The fundamental difference between the behavior of small standing freshwater aquariums and those containing sea water lies with their microbiology. The real balance of a marine aquarium consists in the relatively stable condition of its microbial population.

Changes occurring in sea water aquariums after long use
The outstanding changes occurring in sea water that has been kept in circulatory systems for months or years are two: a permanent lowering of the pH and an accumulation of nitrates. In nature, the pH of sea water seldom exceeds 8.4 or drops below 7.5. It is regulated by a series of chemical processes involving carbon dioxide, carbonic acid, sodium bicarbonate, and sodium carbonate which forms a buffer.

Sea water dissolves about 20% less oxygen than fresh water. Marine fishes that are exposed to sea water supersaturated with air frequently develop gas-bubble disease in which bubbles, most of nitrogen, appear under the skin, especially on the fins, and within various vital organs, causing death.

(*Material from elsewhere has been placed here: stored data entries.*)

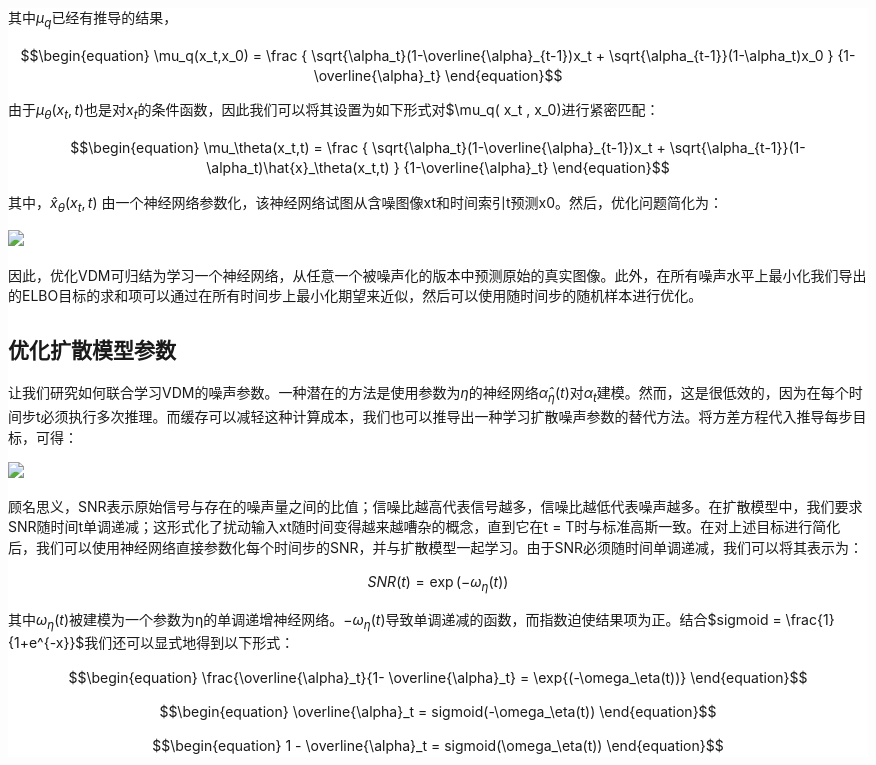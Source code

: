 其中$\mu_q$已经有推导的结果，

$$\begin{equation}
  \mu_q(x_t,x_0) = \frac
  {
    \sqrt{\alpha_t}(1-\overline{\alpha}_{t-1})x_t
    +  \sqrt{\alpha_{t-1}}(1-\alpha_t)x_0
  }
  {1-\overline{\alpha}_t}
\end{equation}$$

由于$\mu_\theta( x_t , t)$也是对$x_t$的条件函数，因此我们可以将其设置为如下形式对$\mu_q( x_t , x_0)进行紧密匹配：

$$\begin{equation}
  \mu_\theta(x_t,t) = \frac
  {
    \sqrt{\alpha_t}(1-\overline{\alpha}_{t-1})x_t
    +  \sqrt{\alpha_{t-1}}(1-\alpha_t)\hat{x}_\theta(x_t,t)
  }
  {1-\overline{\alpha}_t}
\end{equation}$$

其中，$\hat{x}_θ ( x_t , t)$ 由一个神经网络参数化，该神经网络试图从含噪图像xt和时间索引t预测x0。然后，优化问题简化为：

![](https://cdn.jsdelivr.net/gh/keshuigu/images@main/imgs/202408141509987.png)

因此，优化VDM可归结为学习一个神经网络，从任意一个被噪声化的版本中预测原始的真实图像。此外，在所有噪声水平上最小化我们导出的ELBO目标的求和项可以通过在所有时间步上最小化期望来近似，然后可以使用随时间步的随机样本进行优化。

## 优化扩散模型参数

让我们研究如何联合学习VDM的噪声参数。一种潜在的方法是使用参数为$\eta$的神经网络$\hat{\alpha}_\eta ( t )$对$\alpha_t$建模。然而，这是很低效的，因为在每个时间步t必须执行多次推理。而缓存可以减轻这种计算成本，我们也可以推导出一种学习扩散噪声参数的替代方法。将方差方程代入推导每步目标，可得：

![](https://cdn.jsdelivr.net/gh/keshuigu/images@main/imgs/202408150927876.png)

顾名思义，SNR表示原始信号与存在的噪声量之间的比值；信噪比越高代表信号越多，信噪比越低代表噪声越多。在扩散模型中，我们要求SNR随时间t单调递减；这形式化了扰动输入xt随时间变得越来越嘈杂的概念，直到它在t = T时与标准高斯一致。在对上述目标进行简化后，我们可以使用神经网络直接参数化每个时间步的SNR，并与扩散模型一起学习。由于SNR必须随时间单调递减，我们可以将其表示为：

$$\begin{equation}
  SNR(t) = \exp{(-\omega_\eta(t))}
\end{equation}$$

其中$\omega_\eta(t)$被建模为一个参数为η的单调递增神经网络。$-\omega_\eta(t)$导致单调递减的函数，而指数迫使结果项为正。结合$sigmoid = \frac{1}{1+e^{-x}}$我们还可以显式地得到以下形式：

$$\begin{equation}
  \frac{\overline{\alpha}_t}{1- \overline{\alpha}_t} = \exp{(-\omega_\eta(t))}
\end{equation}$$

$$\begin{equation}
  \overline{\alpha}_t = sigmoid(-\omega_\eta(t))
\end{equation}$$

$$\begin{equation}
  1 - \overline{\alpha}_t = sigmoid(\omega_\eta(t))
\end{equation}$$
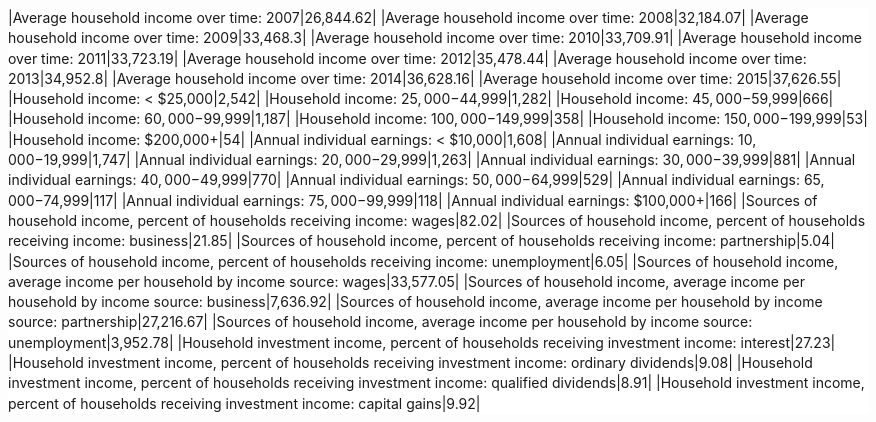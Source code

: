 |Average household income over time: 2007|26,844.62|
|Average household income over time: 2008|32,184.07|
|Average household income over time: 2009|33,468.3|
|Average household income over time: 2010|33,709.91|
|Average household income over time: 2011|33,723.19|
|Average household income over time: 2012|35,478.44|
|Average household income over time: 2013|34,952.8|
|Average household income over time: 2014|36,628.16|
|Average household income over time: 2015|37,626.55|
|Household income: < $25,000|2,542|
|Household income: $25,000-$44,999|1,282|
|Household income: $45,000-$59,999|666|
|Household income: $60,000-$99,999|1,187|
|Household income: $100,000-$149,999|358|
|Household income: $150,000-$199,999|53|
|Household income: $200,000+|54|
|Annual individual earnings: < $10,000|1,608|
|Annual individual earnings: $10,000-$19,999|1,747|
|Annual individual earnings: $20,000-$29,999|1,263|
|Annual individual earnings: $30,000-$39,999|881|
|Annual individual earnings: $40,000-$49,999|770|
|Annual individual earnings: $50,000-$64,999|529|
|Annual individual earnings: $65,000-$74,999|117|
|Annual individual earnings: $75,000-$99,999|118|
|Annual individual earnings: $100,000+|166|
|Sources of household income, percent of households receiving income: wages|82.02|
|Sources of household income, percent of households receiving income: business|21.85|
|Sources of household income, percent of households receiving income: partnership|5.04|
|Sources of household income, percent of households receiving income: unemployment|6.05|
|Sources of household income, average income per household by income source: wages|33,577.05|
|Sources of household income, average income per household by income source: business|7,636.92|
|Sources of household income, average income per household by income source: partnership|27,216.67|
|Sources of household income, average income per household by income source: unemployment|3,952.78|
|Household investment income, percent of households receiving investment income: interest|27.23|
|Household investment income, percent of households receiving investment income: ordinary dividends|9.08|
|Household investment income, percent of households receiving investment income: qualified dividends|8.91|
|Household investment income, percent of households receiving investment income: capital gains|9.92|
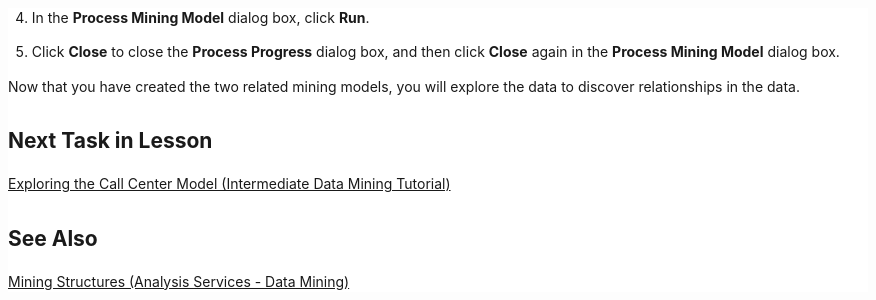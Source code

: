 4.  In the **Process Mining Model** dialog box, click **Run**.  
  
5.  Click **Close** to close the **Process Progress** dialog box, and then click **Close** again in the **Process Mining Model** dialog box.  
  
Now that you have created the two related mining models, you will explore the data to discover relationships in the data.  
  
## Next Task in Lesson  
[Exploring the Call Center Model &#40;Intermediate Data Mining Tutorial&#41;](../a9notintoc/exploring-the-call-center-model-intermediate-data-mining-tutorial.md)  
  
## See Also  
[Mining Structures &#40;Analysis Services - Data Mining&#41;](../analysis-services/data-mining/mining-structures-analysis-services-data-mining.md)  
  
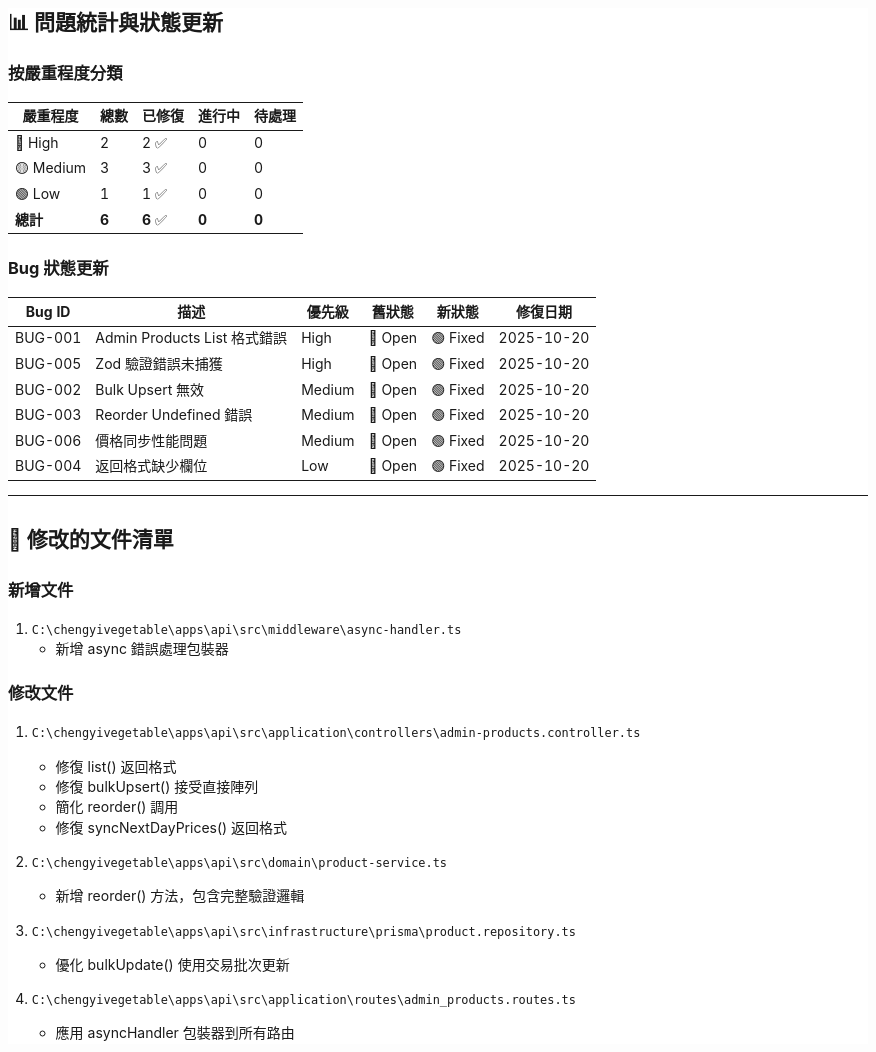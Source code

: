 ## 📊 問題統計與狀態更新

### 按嚴重程度分類
| 嚴重程度 | 總數 | 已修復 | 進行中 | 待處理 |
|---------|------|--------|--------|--------|
| 🔴 High | 2 | 2 ✅ | 0 | 0 |
| 🟡 Medium | 3 | 3 ✅ | 0 | 0 |
| 🟢 Low | 1 | 1 ✅ | 0 | 0 |
| **總計** | **6** | **6** ✅ | **0** | **0** |

### Bug 狀態更新
| Bug ID | 描述 | 優先級 | 舊狀態 | 新狀態 | 修復日期 |
|--------|------|--------|--------|--------|---------|
| BUG-001 | Admin Products List 格式錯誤 | High | 🔴 Open | 🟢 Fixed | 2025-10-20 |
| BUG-005 | Zod 驗證錯誤未捕獲 | High | 🔴 Open | 🟢 Fixed | 2025-10-20 |
| BUG-002 | Bulk Upsert 無效 | Medium | 🔴 Open | 🟢 Fixed | 2025-10-20 |
| BUG-003 | Reorder Undefined 錯誤 | Medium | 🔴 Open | 🟢 Fixed | 2025-10-20 |
| BUG-006 | 價格同步性能問題 | Medium | 🔴 Open | 🟢 Fixed | 2025-10-20 |
| BUG-004 | 返回格式缺少欄位 | Low | 🔴 Open | 🟢 Fixed | 2025-10-20 |

---

## 📝 修改的文件清單

### 新增文件
1. `C:\chengyivegetable\apps\api\src\middleware\async-handler.ts`
   - 新增 async 錯誤處理包裝器

### 修改文件
1. `C:\chengyivegetable\apps\api\src\application\controllers\admin-products.controller.ts`
   - 修復 list() 返回格式
   - 修復 bulkUpsert() 接受直接陣列
   - 簡化 reorder() 調用
   - 修復 syncNextDayPrices() 返回格式

2. `C:\chengyivegetable\apps\api\src\domain\product-service.ts`
   - 新增 reorder() 方法，包含完整驗證邏輯

3. `C:\chengyivegetable\apps\api\src\infrastructure\prisma\product.repository.ts`
   - 優化 bulkUpdate() 使用交易批次更新

4. `C:\chengyivegetable\apps\api\src\application\routes\admin_products.routes.ts`
   - 應用 asyncHandler 包裝器到所有路由
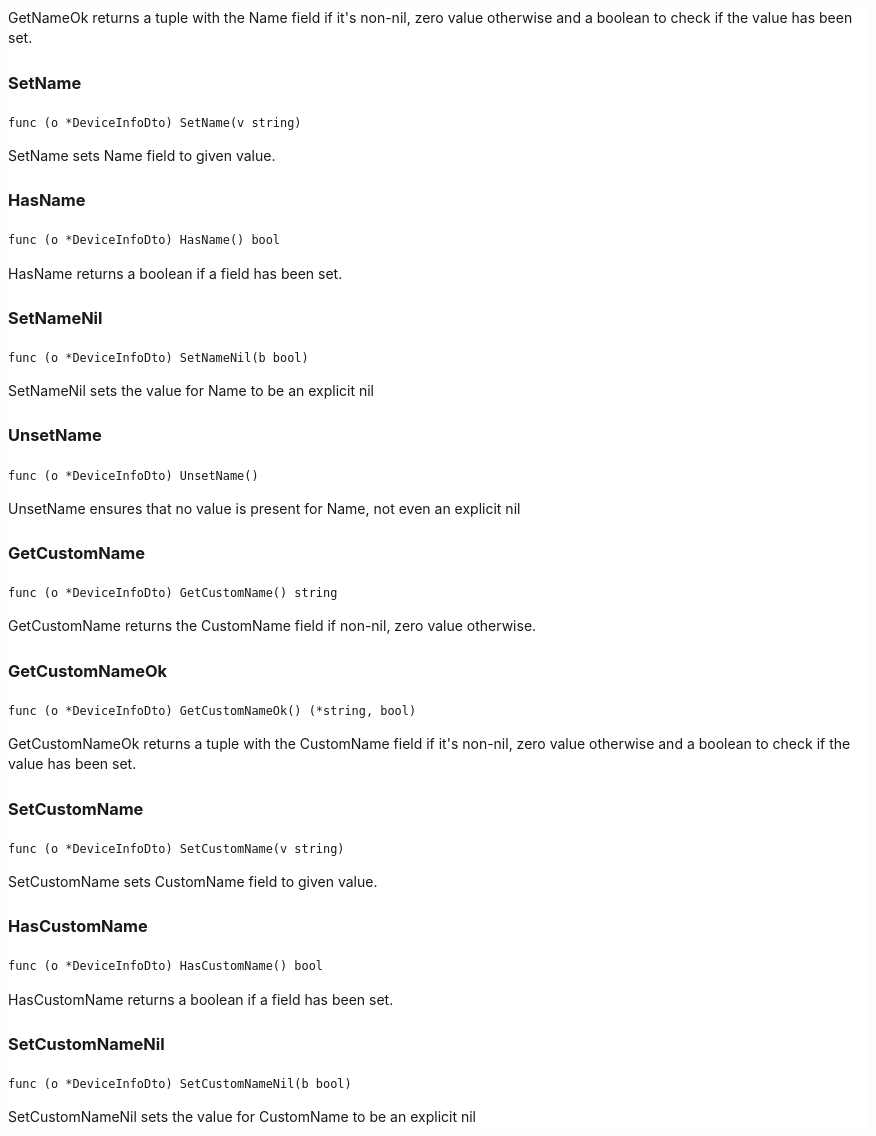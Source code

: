 GetNameOk returns a tuple with the Name field if it's non-nil, zero value otherwise
and a boolean to check if the value has been set.

### SetName

`func (o *DeviceInfoDto) SetName(v string)`

SetName sets Name field to given value.

### HasName

`func (o *DeviceInfoDto) HasName() bool`

HasName returns a boolean if a field has been set.

### SetNameNil

`func (o *DeviceInfoDto) SetNameNil(b bool)`

 SetNameNil sets the value for Name to be an explicit nil

### UnsetName
`func (o *DeviceInfoDto) UnsetName()`

UnsetName ensures that no value is present for Name, not even an explicit nil
### GetCustomName

`func (o *DeviceInfoDto) GetCustomName() string`

GetCustomName returns the CustomName field if non-nil, zero value otherwise.

### GetCustomNameOk

`func (o *DeviceInfoDto) GetCustomNameOk() (*string, bool)`

GetCustomNameOk returns a tuple with the CustomName field if it's non-nil, zero value otherwise
and a boolean to check if the value has been set.

### SetCustomName

`func (o *DeviceInfoDto) SetCustomName(v string)`

SetCustomName sets CustomName field to given value.

### HasCustomName

`func (o *DeviceInfoDto) HasCustomName() bool`

HasCustomName returns a boolean if a field has been set.

### SetCustomNameNil

`func (o *DeviceInfoDto) SetCustomNameNil(b bool)`

 SetCustomNameNil sets the value for CustomName to be an explicit nil
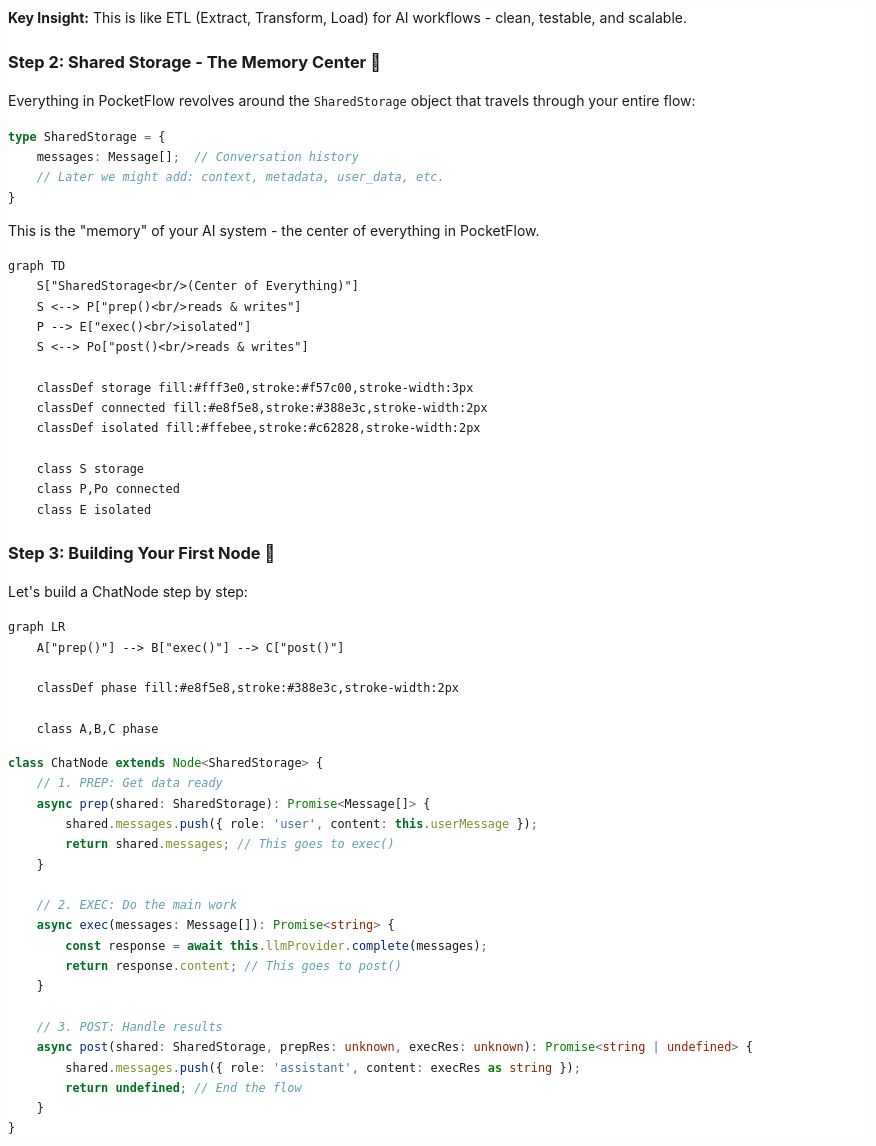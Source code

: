 **Key Insight:** This is like ETL (Extract, Transform, Load) for AI workflows - clean, testable, and scalable.

### Step 2: Shared Storage - The Memory Center 🧠

Everything in PocketFlow revolves around the `SharedStorage` object that travels through your entire flow:

```typescript
type SharedStorage = {
    messages: Message[];  // Conversation history
    // Later we might add: context, metadata, user_data, etc.
}
```

This is the "memory" of your AI system - the center of everything in PocketFlow.

```mermaid
graph TD
    S["SharedStorage<br/>(Center of Everything)"]
    S <--> P["prep()<br/>reads & writes"]
    P --> E["exec()<br/>isolated"]
    S <--> Po["post()<br/>reads & writes"]
    
    classDef storage fill:#fff3e0,stroke:#f57c00,stroke-width:3px
    classDef connected fill:#e8f5e8,stroke:#388e3c,stroke-width:2px
    classDef isolated fill:#ffebee,stroke:#c62828,stroke-width:2px
    
    class S storage
    class P,Po connected
    class E isolated
```

### Step 3: Building Your First Node 🔧

Let's build a ChatNode step by step:

```mermaid
graph LR
    A["prep()"] --> B["exec()"] --> C["post()"]
    
    classDef phase fill:#e8f5e8,stroke:#388e3c,stroke-width:2px
    
    class A,B,C phase
```

```typescript
class ChatNode extends Node<SharedStorage> {
    // 1. PREP: Get data ready
    async prep(shared: SharedStorage): Promise<Message[]> {
        shared.messages.push({ role: 'user', content: this.userMessage });
        return shared.messages; // This goes to exec()
    }
    
    // 2. EXEC: Do the main work
    async exec(messages: Message[]): Promise<string> {
        const response = await this.llmProvider.complete(messages);
        return response.content; // This goes to post()
    }
    
    // 3. POST: Handle results
    async post(shared: SharedStorage, prepRes: unknown, execRes: unknown): Promise<string | undefined> {
        shared.messages.push({ role: 'assistant', content: execRes as string });
        return undefined; // End the flow
    }
}
```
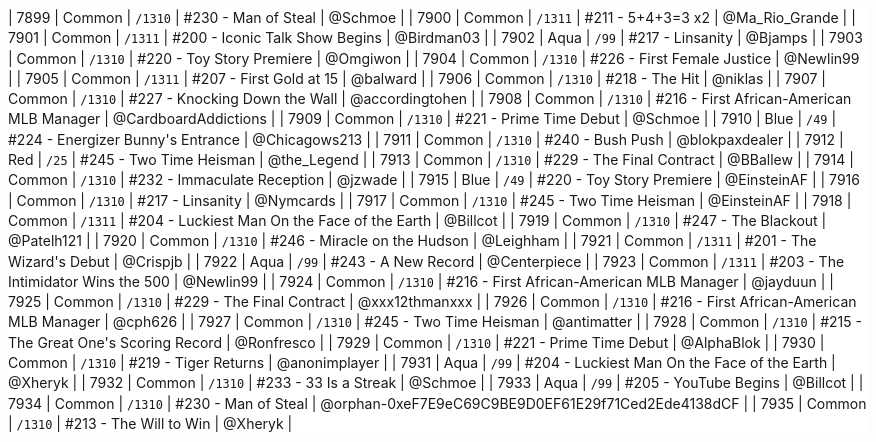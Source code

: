 | 7899 | Common | `/1310` | #230 - Man of Steal | \@Schmoe |
| 7900 | Common | `/1311` | #211 - 5+4+3=3 x2 | \@Ma_Rio_Grande |
| 7901 | Common | `/1311` | #200 - Iconic Talk Show Begins | \@Birdman03 |
| 7902 | Aqua | `/99` | #217 - Linsanity | \@Bjamps |
| 7903 | Common | `/1310` | #220 - Toy Story Premiere | \@Omgiwon |
| 7904 | Common | `/1310` | #226 - First Female Justice | \@Newlin99 |
| 7905 | Common | `/1311` | #207 - First Gold at 15 | \@balward |
| 7906 | Common | `/1310` | #218 - The Hit | \@niklas |
| 7907 | Common | `/1310` | #227 - Knocking Down the Wall | \@accordingtohen |
| 7908 | Common | `/1310` | #216 - First African-American MLB Manager | \@CardboardAddictions |
| 7909 | Common | `/1310` | #221 - Prime Time Debut  | \@Schmoe |
| 7910 | Blue | `/49` | #224 - Energizer Bunny&#039;s Entrance | \@Chicagows213 |
| 7911 | Common | `/1310` | #240 - Bush Push | \@blokpaxdealer |
| 7912 | Red | `/25` | #245 - Two Time Heisman | \@the_Legend |
| 7913 | Common | `/1310` | #229 - The Final Contract | \@BBallew |
| 7914 | Common | `/1310` | #232 - Immaculate Reception | \@jzwade |
| 7915 | Blue | `/49` | #220 - Toy Story Premiere | \@EinsteinAF |
| 7916 | Common | `/1310` | #217 - Linsanity | \@Nymcards |
| 7917 | Common | `/1310` | #245 - Two Time Heisman | \@EinsteinAF |
| 7918 | Common | `/1311` | #204 - Luckiest Man On the Face of the Earth | \@Billcot |
| 7919 | Common | `/1310` | #247 - The Blackout  | \@Patelh121 |
| 7920 | Common | `/1310` | #246 - Miracle on the Hudson | \@Leighham |
| 7921 | Common | `/1311` | #201 - The Wizard&#039;s Debut | \@Crispjb |
| 7922 | Aqua | `/99` | #243 - A New Record | \@Centerpiece |
| 7923 | Common | `/1311` | #203 - The Intimidator Wins the 500 | \@Newlin99 |
| 7924 | Common | `/1310` | #216 - First African-American MLB Manager | \@jayduun |
| 7925 | Common | `/1310` | #229 - The Final Contract | \@xxx12thmanxxx |
| 7926 | Common | `/1310` | #216 - First African-American MLB Manager | \@cph626 |
| 7927 | Common | `/1310` | #245 - Two Time Heisman | \@antimatter |
| 7928 | Common | `/1310` | #215 - The Great One&#039;s Scoring Record  | \@Ronfresco |
| 7929 | Common | `/1310` | #221 - Prime Time Debut  | \@AlphaBlok |
| 7930 | Common | `/1310` | #219 - Tiger Returns | \@anonimplayer |
| 7931 | Aqua | `/99` | #204 - Luckiest Man On the Face of the Earth | \@Xheryk |
| 7932 | Common | `/1310` | #233 - 33 Is a Streak | \@Schmoe |
| 7933 | Aqua | `/99` | #205 - YouTube Begins | \@Billcot |
| 7934 | Common | `/1310` | #230 - Man of Steal | \@orphan-0xeF7E9eC69C9BE9D0EF61E29f71Ced2Ede4138dCF |
| 7935 | Common | `/1310` | #213 - The Will to Win | \@Xheryk |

The need for constant treatment of sea water in order to keep it satisfactory for marine life is apparent. To measure pH, chemicals called indicators may be used. These are added by drops to a small sample fo aquarium water and change color according to the pH. Thus, the commonly used bromthymol blue is yellow when at a mildly acid pH, green when neutral and blue when alkaline, covering a useful range of about pH 6.0 to 7.6. For sufficiently accurate work color charts are supplied in steps of 0.2 or 0.3. Another method is a comparator paper which is dipped straight into the tank and compared with a chart afterwards. These are not always reliable after long storage, and for a really accurate pH measurement, electrometric methods are used.